The following text is copyright 1995 by Network World, permission is hearby given for reproduction, as long as attribution is given and this notice is included.
"A name illustrious and revered by nations."
By: Scott Bradner
It's great to see that the com-priv mailing list is back to its true form.
First a little bit of background. Computers and services are accessed on the Internet and most other TCP/IP networks using domain names. A domain name is a string of words separated by periods and hierarchically organized. Ndtl.harvard.edu is a sample domain name. In this case it refers to the computer named "ndtl", at the organization named "harvard" in the branch of the name tree called "edu", meaning educational institutions. There are many branches; .com, referring to commercial organizations is the largest branch, but there are branches arranged to follow political geography. There is a branch of the name tree for each country, using the ISO two character codes, within the .us branch there is a sub branch for each state, etc.

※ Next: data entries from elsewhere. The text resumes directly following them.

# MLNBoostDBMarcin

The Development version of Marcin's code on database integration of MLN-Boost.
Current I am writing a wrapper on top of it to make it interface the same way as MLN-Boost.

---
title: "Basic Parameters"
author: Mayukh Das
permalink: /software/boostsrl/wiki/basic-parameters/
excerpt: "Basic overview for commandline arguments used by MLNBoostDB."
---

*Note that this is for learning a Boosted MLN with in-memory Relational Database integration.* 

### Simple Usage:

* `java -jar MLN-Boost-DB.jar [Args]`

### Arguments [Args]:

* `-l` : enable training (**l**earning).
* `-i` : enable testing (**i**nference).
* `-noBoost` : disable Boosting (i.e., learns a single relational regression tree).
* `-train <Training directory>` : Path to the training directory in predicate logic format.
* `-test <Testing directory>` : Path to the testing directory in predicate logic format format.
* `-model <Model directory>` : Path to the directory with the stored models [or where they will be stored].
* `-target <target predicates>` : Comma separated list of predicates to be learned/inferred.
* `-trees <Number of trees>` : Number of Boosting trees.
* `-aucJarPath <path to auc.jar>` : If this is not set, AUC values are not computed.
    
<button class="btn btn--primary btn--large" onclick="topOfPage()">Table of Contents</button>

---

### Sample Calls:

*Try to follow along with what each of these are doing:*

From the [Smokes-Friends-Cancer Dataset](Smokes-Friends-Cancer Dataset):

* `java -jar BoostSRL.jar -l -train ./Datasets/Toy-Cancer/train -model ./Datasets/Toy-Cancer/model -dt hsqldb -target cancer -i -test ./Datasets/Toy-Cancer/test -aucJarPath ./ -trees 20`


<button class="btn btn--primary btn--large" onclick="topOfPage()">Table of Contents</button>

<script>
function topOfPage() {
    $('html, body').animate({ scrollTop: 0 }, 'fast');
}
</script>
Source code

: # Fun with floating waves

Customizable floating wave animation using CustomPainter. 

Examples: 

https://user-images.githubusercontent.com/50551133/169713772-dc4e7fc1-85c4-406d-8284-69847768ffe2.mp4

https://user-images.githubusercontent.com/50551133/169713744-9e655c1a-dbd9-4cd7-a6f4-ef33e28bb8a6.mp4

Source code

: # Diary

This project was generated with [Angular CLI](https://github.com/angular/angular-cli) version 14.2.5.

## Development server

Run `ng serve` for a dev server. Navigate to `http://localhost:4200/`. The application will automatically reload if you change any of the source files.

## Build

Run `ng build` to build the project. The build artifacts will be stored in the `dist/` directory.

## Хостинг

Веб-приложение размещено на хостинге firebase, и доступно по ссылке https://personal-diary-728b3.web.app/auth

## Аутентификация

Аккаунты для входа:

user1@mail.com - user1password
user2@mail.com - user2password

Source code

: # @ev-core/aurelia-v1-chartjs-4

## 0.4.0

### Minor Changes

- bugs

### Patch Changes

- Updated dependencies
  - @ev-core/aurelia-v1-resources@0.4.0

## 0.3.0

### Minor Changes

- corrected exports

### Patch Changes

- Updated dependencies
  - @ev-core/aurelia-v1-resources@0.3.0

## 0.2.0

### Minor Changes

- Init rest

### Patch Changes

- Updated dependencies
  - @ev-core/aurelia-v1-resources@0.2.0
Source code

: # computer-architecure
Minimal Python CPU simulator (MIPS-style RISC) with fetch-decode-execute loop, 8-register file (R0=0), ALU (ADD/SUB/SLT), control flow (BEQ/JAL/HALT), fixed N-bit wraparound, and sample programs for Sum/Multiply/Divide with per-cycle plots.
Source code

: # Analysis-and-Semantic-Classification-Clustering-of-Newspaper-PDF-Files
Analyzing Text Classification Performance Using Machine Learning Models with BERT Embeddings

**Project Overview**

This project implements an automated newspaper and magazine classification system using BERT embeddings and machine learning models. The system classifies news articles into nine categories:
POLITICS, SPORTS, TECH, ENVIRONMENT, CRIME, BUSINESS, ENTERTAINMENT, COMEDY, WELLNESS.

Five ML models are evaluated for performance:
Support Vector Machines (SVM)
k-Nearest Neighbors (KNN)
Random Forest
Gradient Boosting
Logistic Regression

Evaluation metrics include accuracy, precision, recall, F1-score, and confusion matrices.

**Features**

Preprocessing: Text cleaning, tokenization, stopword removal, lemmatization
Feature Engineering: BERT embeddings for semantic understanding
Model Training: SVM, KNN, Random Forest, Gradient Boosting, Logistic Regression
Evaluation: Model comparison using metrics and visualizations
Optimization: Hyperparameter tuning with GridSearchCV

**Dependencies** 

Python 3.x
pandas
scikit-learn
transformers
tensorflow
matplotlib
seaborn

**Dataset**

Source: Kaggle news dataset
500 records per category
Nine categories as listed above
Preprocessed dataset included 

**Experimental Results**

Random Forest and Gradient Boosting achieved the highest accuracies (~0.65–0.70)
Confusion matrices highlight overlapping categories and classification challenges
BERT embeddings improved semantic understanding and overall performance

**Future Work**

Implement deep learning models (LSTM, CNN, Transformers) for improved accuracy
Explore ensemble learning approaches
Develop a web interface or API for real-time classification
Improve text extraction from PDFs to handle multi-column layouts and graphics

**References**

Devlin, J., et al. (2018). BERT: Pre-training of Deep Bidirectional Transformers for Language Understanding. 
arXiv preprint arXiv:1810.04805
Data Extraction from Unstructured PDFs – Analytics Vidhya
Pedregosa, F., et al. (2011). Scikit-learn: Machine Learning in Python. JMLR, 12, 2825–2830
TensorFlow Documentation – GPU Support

Registration procedures are used to ensure that two organizations or individuals do not try to use the same domain name. The registration process is performed by whatever organization "owns" the point in the hierarchy within the branch. For example, Harvard performs the registration process for names under the harvard.edu domain using whatever rules that Harvard wants to use. Registration of the .com branch is performed by the InterNIC under contract from the U.S. National Science Foundation.
On Friday July 28th, Network Solutions, Inc. (NSI), the people who manage the InterNIC, sent a "Domain Dispute Resolution Policy Statement" to a small mailing list comprised mostly of the technical people who run Internet service provider networks. By sometime on Saturday com-priv had exploded with messages on the topic, with most of the messages expressing astonishment at what NSI had done.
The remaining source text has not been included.